[Saved data entries]
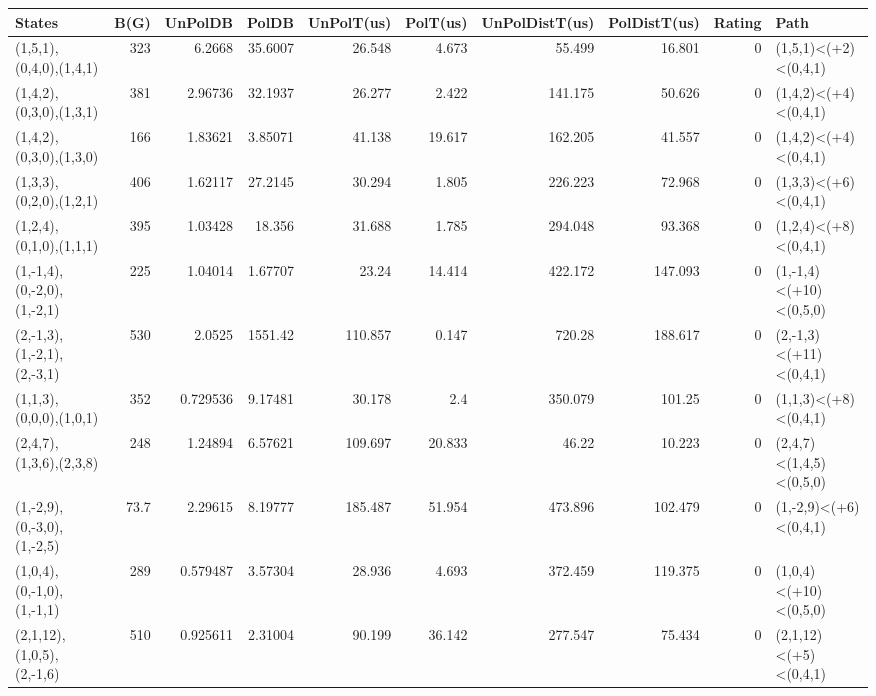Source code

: \begin{tabular}{lrrrrrrrrl}
\hline
 States                      &   B(G) &   UnPolDB &       PolDB &   UnPolT(us) &   PolT(us) &   UnPolDistT(us) &   PolDistT(us) &   Rating & Path                    \\
\hline
 (1,5,1),(0,4,0),(1,4,1)     &  323   &  6.2668   &   35.6007   &       26.548 &      4.673 &           55.499 &         16.801 &        0 & (1,5,1)<(+2)<(0,4,1)    \\
 (1,4,2),(0,3,0),(1,3,1)     &  381   &  2.96736  &   32.1937   &       26.277 &      2.422 &          141.175 &         50.626 &        0 & (1,4,2)<(+4)<(0,4,1)    \\
 (1,4,2),(0,3,0),(1,3,0)     &  166   &  1.83621  &    3.85071  &       41.138 &     19.617 &          162.205 &         41.557 &        0 & (1,4,2)<(+4)<(0,4,1)    \\
 (1,3,3),(0,2,0),(1,2,1)     &  406   &  1.62117  &   27.2145   &       30.294 &      1.805 &          226.223 &         72.968 &        0 & (1,3,3)<(+6)<(0,4,1)    \\
 (1,2,4),(0,1,0),(1,1,1)     &  395   &  1.03428  &   18.356    &       31.688 &      1.785 &          294.048 &         93.368 &        0 & (1,2,4)<(+8)<(0,4,1)    \\
 (1,-1,4),(0,-2,0),(1,-2,1)  &  225   &  1.04014  &    1.67707  &       23.24  &     14.414 &          422.172 &        147.093 &        0 & (1,-1,4)<(+10)<(0,5,0)  \\
 (2,-1,3),(1,-2,1),(2,-3,1)  &  530   &  2.0525   & 1551.42     &      110.857 &      0.147 &          720.28  &        188.617 &        0 & (2,-1,3)<(+11)<(0,4,1)  \\
 (1,1,3),(0,0,0),(1,0,1)     &  352   &  0.729536 &    9.17481  &       30.178 &      2.4   &          350.079 &        101.25  &        0 & (1,1,3)<(+8)<(0,4,1)    \\
 (2,4,7),(1,3,6),(2,3,8)     &  248   &  1.24894  &    6.57621  &      109.697 &     20.833 &           46.22  &         10.223 &        0 & (2,4,7)<(1,4,5)<(0,5,0) \\
 (1,-2,9),(0,-3,0),(1,-2,5)  &   73.7 &  2.29615  &    8.19777  &      185.487 &     51.954 &          473.896 &        102.479 &        0 & (1,-2,9)<(+6)<(0,4,1)   \\
 (1,0,4),(0,-1,0),(1,-1,1)   &  289   &  0.579487 &    3.57304  &       28.936 &      4.693 &          372.459 &        119.375 &        0 & (1,0,4)<(+10)<(0,5,0)   \\
 (2,1,12),(1,0,5),(2,-1,6)   &  510   &  0.925611 &    2.31004  &       90.199 &     36.142 &          277.547 &         75.434 &        0 & (2,1,12)<(+5)<(0,4,1)   \\

\end{tabular}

### EXERCISE DESCRIPTION:
Print, with pictures removed, exactly the lines of the records above from the top through the line containing "0 & (1,2,4)<(+8)<(0,4,1)".

### YOUR SOLUTION:
Source code

: \begin{tabular}{lrrrrrrrrl}
\hline
 States                      &   B(G) &   UnPolDB &       PolDB &   UnPolT(us) &   PolT(us) &   UnPolDistT(us) &   PolDistT(us) &   Rating & Path                    \\
\hline
 (1,5,1),(0,4,0),(1,4,1)     &  323   &  6.2668   &   35.6007   &       26.548 &      4.673 &           55.499 &         16.801 &        0 & (1,5,1)<(+2)<(0,4,1)    \\
 (1,4,2),(0,3,0),(1,3,1)     &  381   &  2.96736  &   32.1937   &       26.277 &      2.422 &          141.175 &         50.626 &        0 & (1,4,2)<(+4)<(0,4,1)    \\
 (1,4,2),(0,3,0),(1,3,0)     &  166   &  1.83621  &    3.85071  &       41.138 &     19.617 &          162.205 &         41.557 &        0 & (1,4,2)<(+4)<(0,4,1)    \\
 (1,3,3),(0,2,0),(1,2,1)     &  406   &  1.62117  &   27.2145   &       30.294 &      1.805 &          226.223 &         72.968 &        0 & (1,3,3)<(+6)<(0,4,1)    \\
 (1,2,4),(0,1,0),(1,1,1)     &  395   &  1.03428  &   18.356    &       31.688 &      1.785 &          294.048 &         93.368 &        0 & (1,2,4)<(+8)<(0,4,1)    \\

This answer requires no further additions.